In all the economic approaches used to estimate the effects of chronic diseases, some measure of lost productivity is calculated, either based on lost workdays at various wages or based on modeling economic relationships more fully. The preceding figures incorporated these losses into macroeconomic effects from chronic disease mortality. The effect of chronic disease on work and workers can also be viewed from a microeconomic level: Chronic diseases reduce the economic productivity of those affected and may affect their wages or income. Both direct and econometric efforts exist to measure that effect.

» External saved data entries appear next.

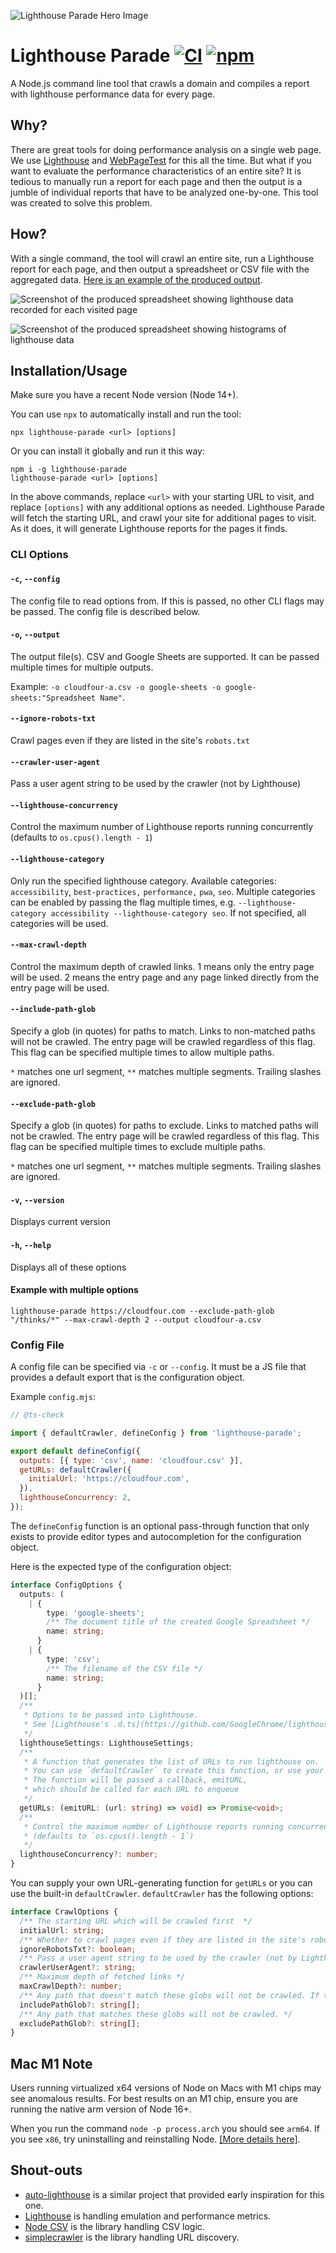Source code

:![Lighthouse Parade Hero Image](https://raw.githubusercontent.com/cloudfour/lighthouse-parade/main/assets/hero.svg)

# Lighthouse Parade [![CI](https://github.com/cloudfour/lighthouse-parade/workflows/CI/badge.svg)](https://github.com/cloudfour/lighthouse-parade/actions?query=workflow%3ACI) [![npm](https://img.shields.io/npm/v/lighthouse-parade)](https://www.npmjs.com/package/lighthouse-parade)

A Node.js command line tool that crawls a domain and compiles a report with lighthouse performance data for every page.

## Why?

There are great tools for doing performance analysis on a single web page. We use [Lighthouse](https://developers.google.com/web/tools/lighthouse) and [WebPageTest](https://webpagetest.org/) for this all the time. But what if you want to evaluate the performance characteristics of an entire site? It is tedious to manually run a report for each page and then the output is a jumble of individual reports that have to be analyzed one-by-one. This tool was created to solve this problem.

## How?

With a single command, the tool will crawl an entire site, run a Lighthouse report for each page, and then output a spreadsheet or CSV file with the aggregated data. [Here is an example of the produced output](https://docs.google.com/spreadsheets/d/1FNc5Rl4Tp2BruTBTRN7bAXToGpo9JgdN0OGvZsQ4igo).

![Screenshot of the produced spreadsheet showing lighthouse data recorded for each visited page](https://raw.githubusercontent.com/cloudfour/lighthouse-parade/main/assets/example-sheet-1.png)

![Screenshot of the produced spreadsheet showing histograms of lighthouse data](https://raw.githubusercontent.com/cloudfour/lighthouse-parade/main/assets/example-sheet-2.png)

## Installation/Usage

Make sure you have a recent Node version (Node 14+).

You can use `npx` to automatically install and run the tool:

```
npx lighthouse-parade <url> [options]
```

Or you can install it globally and run it this way:

```
npm i -g lighthouse-parade
lighthouse-parade <url> [options]
```

In the above commands, replace `<url>` with your starting URL to visit, and replace `[options]` with any additional options as needed. Lighthouse Parade will fetch the starting URL, and crawl your site for additional pages to visit. As it does, it will generate Lighthouse reports for the pages it finds.

### CLI Options

#### `-c`, `--config`

The config file to read options from. If this is passed, no other CLI flags may be passed. The config file is described below.

#### `-o`, `--output`

The output file(s). CSV and Google Sheets are supported. It can be passed multiple times for multiple outputs.

Example: `-o cloudfour-a.csv -o google-sheets -o google-sheets:"Spreadsheet Name"`.

#### `--ignore-robots-txt`

Crawl pages even if they are listed in the site's `robots.txt`

#### `--crawler-user-agent`

Pass a user agent string to be used by the crawler (not by Lighthouse)

#### `--lighthouse-concurrency`

Control the maximum number of Lighthouse reports running concurrently (defaults to `os.cpus().length - 1`)

#### `--lighthouse-category`

Only run the specified lighthouse category. Available categories: `accessibility`, `best-practices,` `performance,` `pwa`, `seo`. Multiple categories can be enabled by passing the flag multiple times, e.g. `--lighthouse-category accessibility --lighthouse-category seo`. If not specified, all categories will be used.

#### `--max-crawl-depth`

Control the maximum depth of crawled links. 1 means only the entry page will be used. 2 means the entry page and any page linked directly from the entry page will be used.

#### `--include-path-glob`

Specify a glob (in quotes) for paths to match. Links to non-matched paths will not be crawled. The entry page will be crawled regardless of this flag. This flag can be specified multiple times to allow multiple paths.

`*` matches one url segment, `**` matches multiple segments. Trailing slashes are ignored.

#### `--exclude-path-glob`

Specify a glob (in quotes) for paths to exclude. Links to matched paths will not be crawled. The entry page will be crawled regardless of this flag. This flag can be specified multiple times to exclude multiple paths.

`*` matches one url segment, `**` matches multiple segments. Trailing slashes are ignored.

#### `-v`, `--version`

Displays current version

#### `-h`, `--help`

Displays all of these options

#### Example with multiple options

```
lighthouse-parade https://cloudfour.com --exclude-path-glob "/thinks/*" --max-crawl-depth 2 --output cloudfour-a.csv
```

### Config File

A config file can be specified via `-c` or `--config`. It must be a JS file that provides a default export that is the configuration object.

Example `config.mjs`:

```js
// @ts-check

import { defaultCrawler, defineConfig } from 'lighthouse-parade';

export default defineConfig({
  outputs: [{ type: 'csv', name: 'cloudfour.csv' }],
  getURLs: defaultCrawler({
    initialUrl: 'https://cloudfour.com',
  }),
  lighthouseConcurrency: 2,
});
```

The `defineConfig` function is an optional pass-through function that only exists to provide editor types and autocompletion for the configuration object.

Here is the expected type of the configuration object:

```ts
interface ConfigOptions {
  outputs: (
    | {
        type: 'google-sheets';
        /** The document title of the created Google Spreadsheet */
        name: string;
      }
    | {
        type: 'csv';
        /** The filename of the CSV file */
        name: string;
      }
  )[];
  /**
   * Options to be passed into Lighthouse.
   * See [Lighthouse's .d.ts](https://github.com/GoogleChrome/lighthouse/blob/v11.0.0/types/lhr/settings.d.ts#L49-L117) for more details.
   */
  lighthouseSettings: LighthouseSettings;
  /**
   * A function that generates the list of URLs to run lighthouse on.
   * You can use `defaultCrawler` to create this function, or use your own.
   * The function will be passed a callback, emitURL,
   * which should be called for each URL to enqueue
   */
  getURLs: (emitURL: (url: string) => void) => Promise<void>;
  /**
   * Control the maximum number of Lighthouse reports running concurrently
   * (defaults to `os.cpus().length - 1`)
   */
  lighthouseConcurrency?: number;
}
```

You can supply your own URL-generating function for `getURLs` or you can use the built-in `defaultCrawler`. `defaultCrawler` has the following options:

```ts
interface CrawlOptions {
  /** The starting URL which will be crawled first  */
  initialUrl: string;
  /** Whether to crawl pages even if they are listed in the site's robots.txt */
  ignoreRobotsTxt?: boolean;
  /** Pass a user agent string to be used by the crawler (not by Lighthouse) */
  crawlerUserAgent?: string;
  /** Maximum depth of fetched links */
  maxCrawlDepth?: number;
  /** Any path that doesn't match these globs will not be crawled. If the array is empty, all paths are allowed. */
  includePathGlob?: string[];
  /** Any path that matches these globs will not be crawled. */
  excludePathGlob?: string[];
}
```

## Mac M1 Note

Users running virtualized x64 versions of Node on Macs with M1 chips may see anomalous results. For best results on an M1 chip, ensure you are running the native arm version of Node 16+.

When you run the command `node -p process.arch` you should see `arm64`. If you see `x86`, try uninstalling and reinstalling Node. [[More details here]](https://gist.github.com/LeZuse/bf838718ff2689c5fc035c5a6825a11c).

## Shout-outs

- [auto-lighthouse](https://github.com/TGiles/auto-lighthouse) is a similar project that provided early inspiration for this one.
- [Lighthouse](https://github.com/GoogleChrome/lighthouse) is handling emulation and performance metrics.
- [Node CSV](https://csv.js.org/) is the library handling CSV logic.
- [simplecrawler](https://github.com/simplecrawler/simplecrawler) is the library handling URL discovery.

The evidence from developed countries again points to significant effects on wages, earnings, workforce effort, and retirement.36 Direct measurements taken in developing countries of changes in productivity are relatively small, but econometric evidence suggest that workers in Central Asia may reduce their labor effort by 7%–30% because of limitations put on their activity by chronic diseases.37 Some evidence from Russia shows that people in good health are paid substantially more (22% for women and 18% for men) than people in poor health. For those specifically burdened with chronic illness, per capita income is expected to be 5.6% lower.38
The combined effect of high costs of illness and potentially significant productivity losses from having chronic diseases suggest large overall economic effects in a population with a high chronic disease burden. At the macroeconomic level, this effect can have long-term implications for future growth. The economic methodology is not yet sufficiently robust to calculate effects on long-term growth from the microdata available; in fact, there often appear to be large gaps in measured microeffects and measured macroeffects that are unexplained. Only one study has tried to estimate the macroeconomic effects of chronic diseases across countries, and it found a small estimated effect (0.1% in high-income countries and insignificant in low- and middle-income countries).35 However, as populations age and the prevalence of chronic diseases rise as expected,1 it may become more apparent what the long-term economic costs will be.
Conflicts of Interest
The author declares no conflicts of interest.
Other diseases designated by the World Health Organization (WHO) as Type II include the following: Noncommunicable conditions are neuropsychiatric conditions, some respiratory and digestive diseases, and congenital anomalies. Communicable diseases are categorized as Type I and injuries as Type III by the WHO.
There is a strong correlation between obesity and overweight and chronic diseases, with a relative risk of 2.1 or greater for obese people to develop diabetes and a 15%–20% greater frequency of heart problems than nonobese people (Pena and Bacallao18a).
The seven chronic diseases are certain cancers, diabetes, hypertension, stroke, heart disease, pulmonary conditions, and mental disorders. The figures exclude institutionalized patients.